By Leo Marchandon and Jerome Terroy
(Reuters) -Signify, the world’s biggest lights maker, reported a steeper than expected 8.4% drop in third-quarter sales and lowered its full-year guidance on Friday, hit by falling demand from commercial and public sector clients in the United States.
The Dutch group produces connected streetlights and dynamic lighting for landmarks such as the Empire State Building and stadiums like the Allianz Arena in Munich.
Signify’s quarterly sales were 1.4 billion euros ($1.6 billion), while analysts had projected them at 1.46 billion euros in company-compiled consensus.
It now expects sales to fall between 2.5% and 3% in 2025, having previously forecast low single-digit percentage growth.
Sales in its core professional lighting segment fell by 7% to 928 million euros, driven by a bigger than expected decline in U.S. demand for lighting solutions in commercial, industrial and public spaces.
The company saw a 25% drop in sales of its conventional lights to 76 million euros, which was expected as traditional lamps and tubes are phased out in favour of more high-tech and energy-efficient options.
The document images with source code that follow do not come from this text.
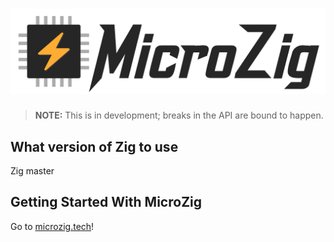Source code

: # ![MicroZig Logo](design/logo-text-auto.svg)

> **NOTE:** This is in development; breaks in the API are bound to happen.

## What version of Zig to use

Zig master

## Getting Started With MicroZig

Go to [microzig.tech](https://microzig.tech)!
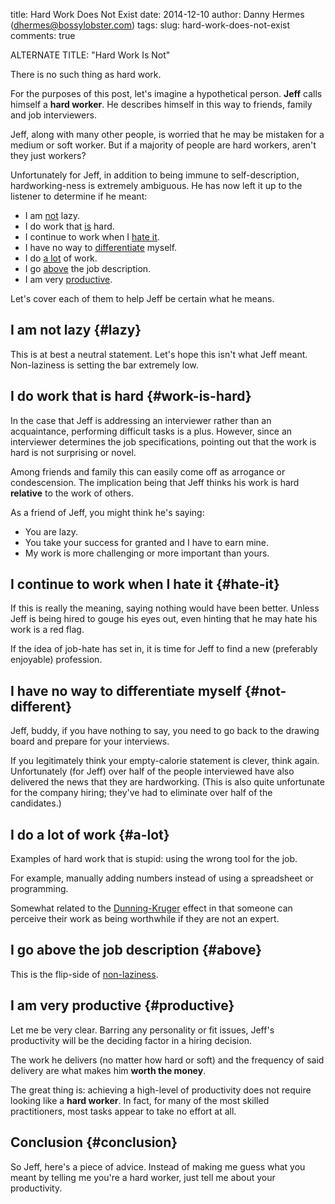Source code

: title: Hard Work Does Not Exist
date: 2014-12-10
author: Danny Hermes (dhermes@bossylobster.com)
tags:
slug: hard-work-does-not-exist
comments: true

ALTERNATE TITLE: "Hard Work Is Not"

There is no such thing as hard work.

For the purposes of this post, let's imagine a hypothetical person. **Jeff**
calls himself a **hard worker**. He describes himself in this way to
friends, family and job interviewers.

Jeff, along with many other people, is worried that he may be mistaken
for a medium or soft worker. But if a majority of people are hard
workers, aren't they just workers?

Unfortunately for Jeff, in addition to being immune to self-description,
hardworking-ness is extremely ambiguous. He has now left it up to the
listener to determine if he meant:

- I am [not](#lazy) lazy.
- I do work that [is](#work-is-hard) hard.
- I continue to work when I [hate it](#hate-it).
- I have no way to [differentiate](#not-different) myself.
- I do [a lot](#a-lot) of work.
- I go [above](#above) the job description.
- I am very [productive](#productive).

Let's cover each of them to help Jeff be certain what he means.

## I am not lazy {#lazy}

This is at best a neutral statement. Let's hope this isn't what Jeff meant.
Non-laziness is setting the bar extremely low.

## I do work that is hard {#work-is-hard}

In the case that Jeff is addressing an interviewer rather than an
acquaintance, performing difficult tasks is a plus. However,
since an interviewer determines the job specifications, pointing out
that the work is hard is not surprising or novel.

Among friends and family this can easily come off as arrogance or
condescension. The implication being that Jeff thinks his work is
hard **relative** to the work of others.

As a friend of Jeff, you might think he's saying:

- You are lazy.
- You take your success for granted and I have to earn mine.
- My work is more challenging or more important than yours.

## I continue to work when I hate it {#hate-it}

If this is really the meaning, saying nothing would have been better.
Unless Jeff is being hired to gouge his eyes out, even hinting that
he may hate his work is a red flag.

If the idea of job-hate has set in, it is time for Jeff to
find a new (preferably enjoyable) profession.

## I have no way to differentiate myself {#not-different}

Jeff, buddy, if you have nothing to say, you need to go back to the
drawing board and prepare for your interviews.

If you legitimately think your empty-calorie statement is clever,
think again. Unfortunately (for Jeff) over half of the people
interviewed have also delivered the news that they are hardworking.
(This is also quite unfortunate for the company hiring; they've had to
eliminate over half of the candidates.)

## I do a lot of work {#a-lot}

Examples of hard work that is stupid: using the wrong tool for the job.

For example, manually adding numbers instead of using a spreadsheet
or programming.

Somewhat related to the [Dunning-Kruger][1] effect in that someone
can perceive their work as being worthwhile if they are not an expert.

## I go above the job description {#above}

This is the flip-side of [non-laziness](#lazy).

## I am very productive {#productive}

Let me be very clear. Barring any personality or fit issues,
Jeff's productivity will be the deciding factor in a hiring
decision.

The work he delivers (no matter how hard or soft) and the frequency
of said delivery are what makes him **worth the money**.

The great thing is: achieving a high-level of productivity does not
require looking like a **hard worker**. In fact, for many of the most
skilled practitioners, most tasks appear to take no effort at all.

## Conclusion {#conclusion}

So Jeff, here's a piece of advice. Instead of making me guess what
you meant by telling me you're a hard worker, just tell me about
your productivity.

[1]: http://en.wikipedia.org/wiki/Dunning-Kruger_effect
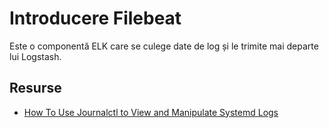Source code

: # Introducere Filebeat

Este o componentă ELK care se culege date de log și le trimite mai departe lui Logstash.

## Resurse

- [How To Use Journalctl to View and Manipulate Systemd Logs](https://www.digitalocean.com/community/tutorials/how-to-use-journalctl-to-view-and-manipulate-systemd-logs)
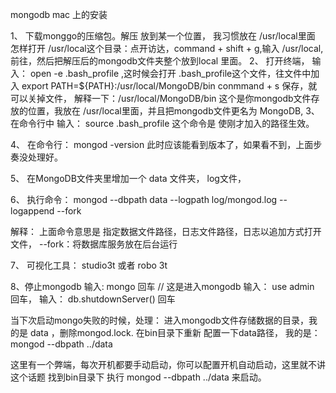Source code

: mongodb  mac 上的安装

1、 下载monggo的压缩包。解压 放到某一个位置， 我习惯放在 /usr/local里面
  怎样打开 /usr/local这个目录：点开访达，command + shift + g,输入 /usr/local,前往，然后把解压后的mongodb文件夹整个放到local 里面。
2、 打开终端， 输入： open -e .bash_profile ,这时候会打开 .bash_profile这个文件，往文件中加入
  export PATH=${PATH}:/usr/local/MongoDB/bin
  conmmand + s 保存，就可以关掉文件，
  解释一下：/usr/local/MongoDB/bin 这个是你mongodb文件存放的位置，我放在 /usr/local里面，并且把mongodb文件更名为 MongoDB,
3、 在命令行中 输入： source .bash_profile  这个命令是 使刚才加入的路径生效。

4、 在命令行： mongod -version   此时应该能看到版本了，如果看不到，上面步奏没处理好。

5、 在MongoDB文件夹里增加一个 data 文件夹， log文件，

6、 执行命令： mongod --dbpath data --logpath log/mongod.log --logappend --fork

  解释： 上面命令意思是 指定数据文件路径，日志文件路径，日志以追加方式打开文件， --fork：将数据库服务放在后台运行 

7、 可视化工具： studio3t 或者 robo 3t

8、停止mongodb
   输入: mongo  回车   // 这是进入mongodb
    输入： use admin 回车，
    输入： db.shutdownServer()  回车


当下次启动mongo失败的时候，处理： 进入mongodb文件存储数据的目录，我的是 data ，删除mongod.lock.
在bin目录下重新 配置一下data路径， 我的是： mongod --dbpath ../data

这里有一个弊端，每次开机都要手动启动，你可以配置开机自动启动，这里就不讲这个话题
找到bin目录下 执行 mongod --dbpath ../data 来启动。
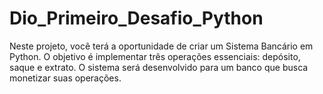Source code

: # Dio_Primeiro_Desafio_Python

Neste projeto, você terá a oportunidade de criar um Sistema Bancário em Python. 
O objetivo é implementar três operações essenciais: depósito, saque e extrato. 
O sistema será desenvolvido para um banco que busca monetizar suas operações.
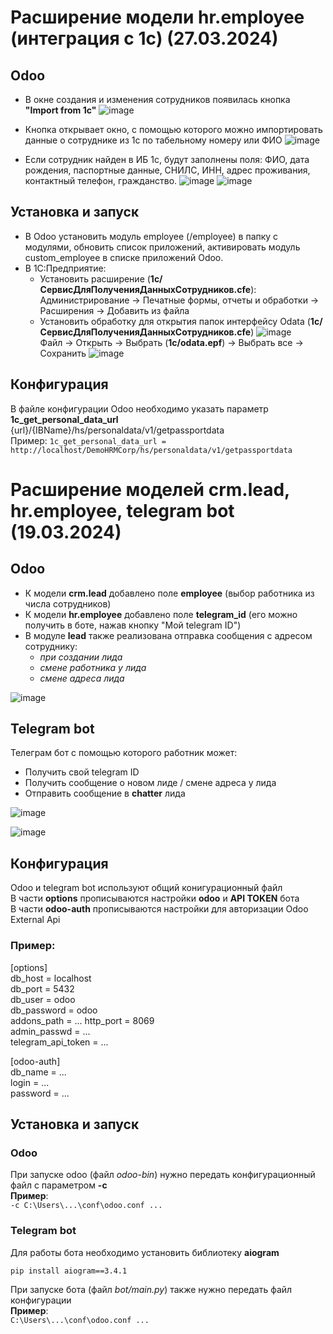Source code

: # Расширение модели hr.employee (интеграция с 1с) __(27.03.2024)__

## Odoo

- В окне создания и изменения сотрудников появилась кнопка __"Import from 1c"__
  ![image](https://github.com/flsprms/custom_lead/assets/149524130/ebd3faa9-b883-4e72-ad7d-a5113933fa85)

- Кнопка открывает окно, с помощью которого можно импортировать данные о сотруднике из 1с по табельному номеру или ФИО
  ![image](https://github.com/flsprms/custom_lead/assets/149524130/db859490-a094-48f4-bb1d-8da082ebd0e7)

- Если сотрудник найден в ИБ 1с, будут заполнены поля: ФИО, дата рождения, паспортные данные, СНИЛС, ИНН, адрес проживания, контактный телефон, гражданство.
  ![image](https://github.com/flsprms/custom_lead/assets/149524130/ac651bbe-9f84-4509-868d-38c0ea16eca7)
  ![image](https://github.com/flsprms/custom_lead/assets/149524130/58387dbe-5702-40fa-af8f-de47f84e7341)

## Установка и запуск

- В Odoo установить модуль employee (/employee) в папку с модулями, обновить список приложений, активировать модуль custom_employee в списке приложений Odoo.
- В 1С:Предприятие:
    - Установить расширение (__1c/СервисДляПолученияДанныхСотрудников.cfe__):  
      Администрирование -> Печатные формы, отчеты и обработки -> Расширения -> Добавить из файла
    - Установить обработку для открытия папок интерфейсу Odata (__1c/СервисДляПолученияДанныхСотрудников.cfe__)
     ![image](https://github.com/flsprms/custom_lead/assets/149524130/de79282b-7304-4403-932c-17902d4386e7)  
      Файл -> Открыть -> Выбрать (__1c/odata.epf__) -> Выбрать все -> Сохранить
    ![image](https://github.com/flsprms/custom_lead/assets/149524130/f2b8c4c8-f11c-4716-807a-cbe682ff41a2)

## Конфигурация

В файле конфигурации Odoo необходимо указать параметр __1c_get_personal_data_url__  
{url}/{IBName}/hs/personaldata/v1/getpassportdata  
Пример:
`1c_get_personal_data_url = http://localhost/DemoHRMCorp/hs/personaldata/v1/getpassportdata`

# Расширение моделей crm.lead, hr.employee, telegram bot __(19.03.2024)__

## Odoo

- К модели __crm.lead__ добавлено поле __employee__ (выбор работника из числа сотрудников)
- К модели __hr.employee__ добавлено поле __telegram_id__ (его можно получить в боте, нажав кнопку "Мой telegram ID")
- В модуле __lead__ также реализована отправка сообщения с адресом сотруднику:
    - *при создании лида*
    - *смене работника у лида*
    - *смене адреса лида*
 
![image](https://github.com/flsprms/custom_lead/assets/149524130/108c5b6e-15b0-4f4e-930d-425fe6d525d6)


## Telegram bot

Телеграм бот с помощью которого работник может:
- Получить свой telegram ID
- Получить сообщение о новом лиде / смене адреса у лида
- Отправить сообщение в __chatter__ лида

![image](https://github.com/flsprms/custom_lead/assets/149524130/ec0e0748-28e2-4aab-9656-673f24c3b0ae)  

![image](https://github.com/flsprms/custom_lead/assets/149524130/f7ef9e94-6cda-4771-93f3-baec3e69cb6c)



## Конфигурация

Odoo и telegram bot используют общий конигурационный файл  
В части __options__ прописываются настройки __odoo__ и __API TOKEN__ бота  
В части __odoo-auth__ прописываются настройки для авторизации Odoo External Api

### Пример:

[options]  
db_host = localhost  
db_port = 5432  
db_user = odoo  
db_password = odoo  
addons_path = ...
http_port = 8069  
admin_passwd = ...  
telegram_api_token = ... 

[odoo-auth]  
db_name = ...  
login = ...  
password = ...  

## Установка и запуск  

### Odoo

При запуске odoo (файл *odoo-bin*) нужно передать конфигурационный файл с параметром __-c__  
__Пример__:  
`-c C:\Users\...\conf\odoo.conf ...`

  
### Telegram bot
Для работы бота необходимо установить библиотеку __aiogram__  
  
`pip install aiogram==3.4.1`

  
При запуске бота (файл *bot/main.py*) также нужно передать файл конфигурации  
__Пример__:  
`C:\Users\...\conf\odoo.conf ...`
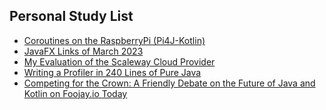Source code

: ## Personal Study List
<!-- BLOG-POST-LIST:START -->
- [Coroutines on the RaspberryPi &lpar;Pi4J-Kotlin&rpar;](https://foojay.io/today/coroutines-on-the-raspberrypi-pi4j-kotlin/)
- [JavaFX Links of March 2023](https://foojay.io/today/javafx-links-of-march-2023/)
- [My Evaluation of the Scaleway Cloud Provider](https://foojay.io/today/my-evaluation-of-the-scaleway-cloud-provider/)
- [Writing a Profiler in 240 Lines of Pure Java](https://foojay.io/today/writing-a-profiler-in-240-lines-of-pure-java/)
- [Competing for the Crown: A Friendly Debate on the Future of Java and Kotlin on Foojay.io Today](https://foojay.io/today/competing-for-the-crown-a-friendly-debate-on-the-future-of-java-and-kotlin-on-foojay-io-today/)
<!-- BLOG-POST-LIST:END -->  
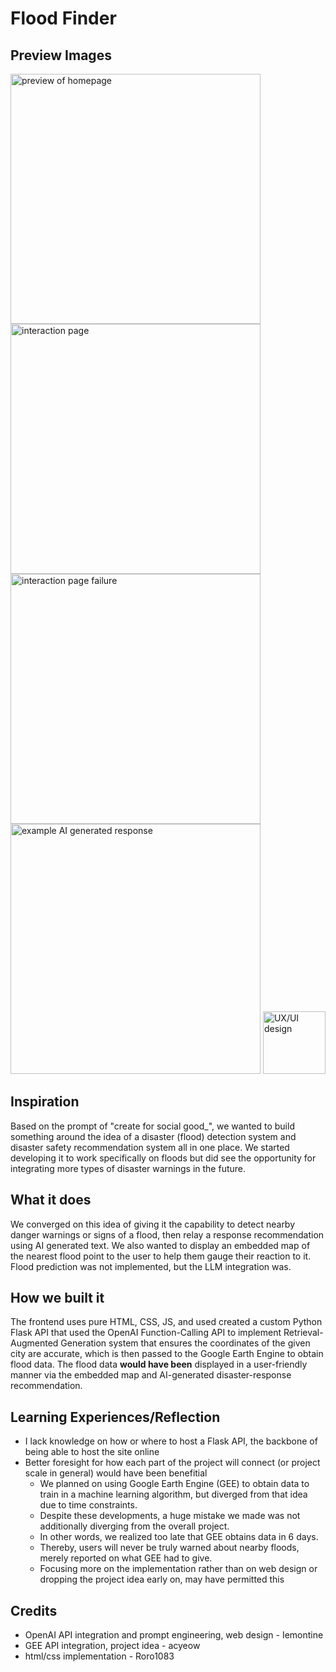 # Flood Finder
## Preview Images
<img src="https://github.com/Iemontine/FloodFinder/assets/95956143/ee2bac99-6f3d-4940-8d3c-160d9465e137" alt="preview of homepage" width="400"/>
<img src="https://github.com/Iemontine/FloodFinder/assets/95956143/9778324f-c0e4-4147-8f59-a27d36127a45" alt="interaction page" width="400"/>
<img src="https://github.com/Iemontine/FloodFinder/assets/95956143/a90501a1-43b0-42b1-98ff-b42334c68b95" alt="interaction page failure" width="400"/>
<img src="https://github.com/Iemontine/FloodFinder/assets/95956143/b076465b-11ae-443d-a8ef-abcde763c52b" alt="example AI generated response" width="400"/>
<img src="https://github.com/Iemontine/FloodFinder/assets/95956143/1f55b86b-244a-4bc5-a18b-b7c322c74e96" alt="UX/UI design" width="100"/>

## Inspiration
Based on the prompt of "create for social good_", we wanted to build something around the idea of a disaster (flood) detection system and disaster safety recommendation system all in one place. We started developing it to work specifically on floods but did see the opportunity for integrating more types of disaster warnings in the future.

## What it does
We converged on this idea of giving it the capability to detect nearby danger warnings or signs of a flood, then relay a response recommendation using AI generated text. We also wanted to display an embedded map of the nearest flood point to the user to help them gauge their reaction to it. Flood prediction was not implemented, but the LLM integration was.

## How we built it
The frontend uses pure HTML, CSS, JS, and used created a custom Python Flask API that used the OpenAI Function-Calling API to implement Retrieval-Augmented Generation system that ensures the coordinates of the given city are accurate, which is then passed to the Google Earth Engine to obtain flood data. The flood data **would have been** displayed in a user-friendly manner via the embedded map and AI-generated disaster-response recommendation.

## Learning Experiences/Reflection
* I lack knowledge on how or where to host a Flask API, the backbone of being able to host the site online
* Better foresight for how each part of the project will connect (or project scale in general) would have been benefitial
  * We planned on using Google Earth Engine (GEE) to obtain data to train in a machine learning algorithm, but diverged from that idea due to time constraints.
  * Despite these developments, a huge mistake we made was not additionally diverging from the overall project.
  * In other words, we realized too late that GEE obtains data in 6 days.
  * Thereby, users will never be truly warned about nearby floods, merely reported on what GEE had to give.
  * Focusing more on the implementation rather than on web design or dropping the project idea early on, may have permitted this

## Credits
* OpenAI API integration and prompt engineering, web design - Iemontine
* GEE API integration, project idea - acyeow
* html/css implementation - Roro1083
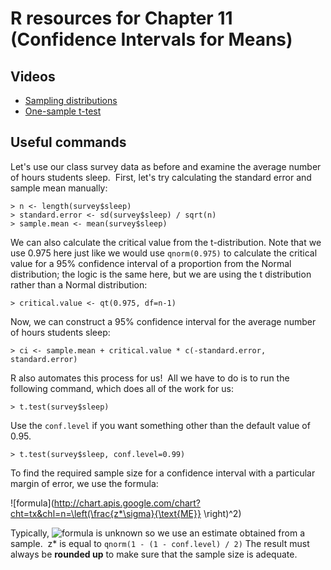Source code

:# R resources for Chapter 11 (Confidence Intervals for Means)

## Videos

*   [Sampling distributions](https://www.youtube.com/embed/K-y77viwmkA)
*   [One-sample t-test](https://www.youtube.com/embed/GyFGfdG4aO4)

## Useful commands

Let's use our class survey data as before and examine the average number of hours students sleep.  First, let's try calculating the standard error and sample mean manually:

	> n <- length(survey$sleep)  
	> standard.error <- sd(survey$sleep) / sqrt(n)  
	> sample.mean <- mean(survey$sleep)

We can also calculate the critical value from the t-distribution. Note that we use 0.975 here just like we would use `qnorm(0.975)` to calculate the critical value for a 95% confidence interval of a proportion from the Normal distribution; the logic is the same here, but we are using the t distribution rather than a Normal distribution:

	> critical.value <- qt(0.975, df=n-1)

Now, we can construct a 95% confidence interval for the average number of hours students sleep:

	> ci <- sample.mean + critical.value * c(-standard.error, standard.error)

R also automates this process for us!  All we have to do is to run the following command, which does all of the work for us:

	> t.test(survey$sleep)

Use the `conf.level` if you want something other than the default value of 0.95. 

	> t.test(survey$sleep, conf.level=0.99)

To find the required sample size for a confidence interval with a particular margin of error, we use the formula:

![formula](http://chart.apis.google.com/chart?cht=tx&chl=n=\left(\frac{z*\sigma}{\text{ME}} \right)^2)

Typically, ![formula](http://chart.apis.google.com/chart?cht=tx&chl=\sigma) is unknown so we use an estimate obtained from a sample.  z* is equal to `qnorm(1 - (1 - conf.level) / 2)` The result must always be **rounded up** to make sure that the sample size is adequate.
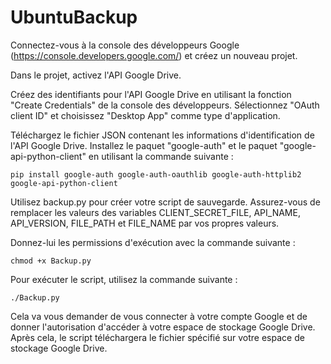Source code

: # UbuntuBackup

Connectez-vous à la console des développeurs Google (https://console.developers.google.com/) et créez un nouveau projet.

Dans le projet, activez l'API Google Drive.

Créez des identifiants pour l'API Google Drive en utilisant la fonction "Create Credentials" de la console des développeurs. Sélectionnez "OAuth client ID" et choisissez "Desktop App" comme type d'application.

Téléchargez le fichier JSON contenant les informations d'identification de l'API Google Drive.
Installez le paquet "google-auth" et le paquet "google-api-python-client" en utilisant la commande suivante :

    pip install google-auth google-auth-oauthlib google-auth-httplib2 google-api-python-client

Utilisez backup.py pour créer votre script de sauvegarde. Assurez-vous de remplacer les valeurs des variables CLIENT_SECRET_FILE, API_NAME, API_VERSION, FILE_PATH et FILE_NAME par vos propres valeurs.

Donnez-lui les permissions d'exécution avec la commande suivante :


    chmod +x Backup.py

Pour exécuter le script, utilisez la commande suivante :

    ./Backup.py

Cela va vous demander de vous connecter à votre compte Google et de donner l'autorisation d'accéder à votre espace de stockage Google Drive. Après cela, le script téléchargera le fichier spécifié sur votre espace de stockage Google Drive.
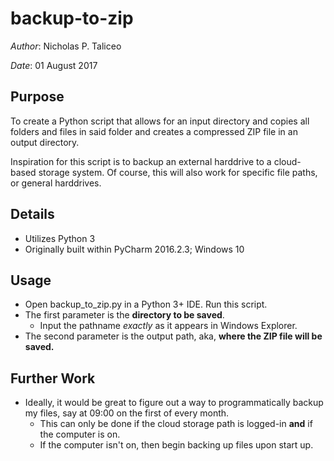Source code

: # backup-to-zip

*Author*: Nicholas P. Taliceo

*Date*: 01 August 2017

## Purpose

To create a Python script that allows for an input directory and copies all folders and files in said folder and creates a compressed ZIP file in an output directory.

Inspiration for this script is to backup an external harddrive to a cloud-based storage system. Of course, this will also work for specific file paths, or general harddrives.

## Details

- Utilizes Python 3
- Originally built within PyCharm 2016.2.3; Windows 10

## Usage

* Open backup_to_zip.py in a Python 3+ IDE. Run this script.
* The first parameter is the **directory to be saved**. 
  * Input the pathname *exactly* as it appears in Windows Explorer.
* The second parameter is the output path, aka, **where the ZIP file will be saved.**

## Further Work

* Ideally, it would be great to figure out a way to programmatically backup my files, say at 09:00 on the first of every month.
  * This can only be done if the cloud storage path is logged-in **and** if the computer is on.
  * If the computer isn't on, then begin backing up files upon start up.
Its OEM (original equipment manufacturer) sales were meanwhile dragged 26% lower to 93 million euros by fewer orders from two major customers, which it said was unrelated to the U.S. slowdown.
Signify’s OEM segment provides LED components and connected systems to manufacturers, while the Conventional segment sells legacy lighting products such as fluorescent and HID lamps.
The Consumer division, which includes brands like Philips Hue and WiZ, reported sales of 301 million euros in the quarter, with only a marginal 1% decline that was attributed to the weakening of the U.S. dollar. Growth in India and new product launches supported the segment’s performance.
Signify’s headcount was 28,064 at the end of the third quarter, an around 7% reduction compared to the same time last year.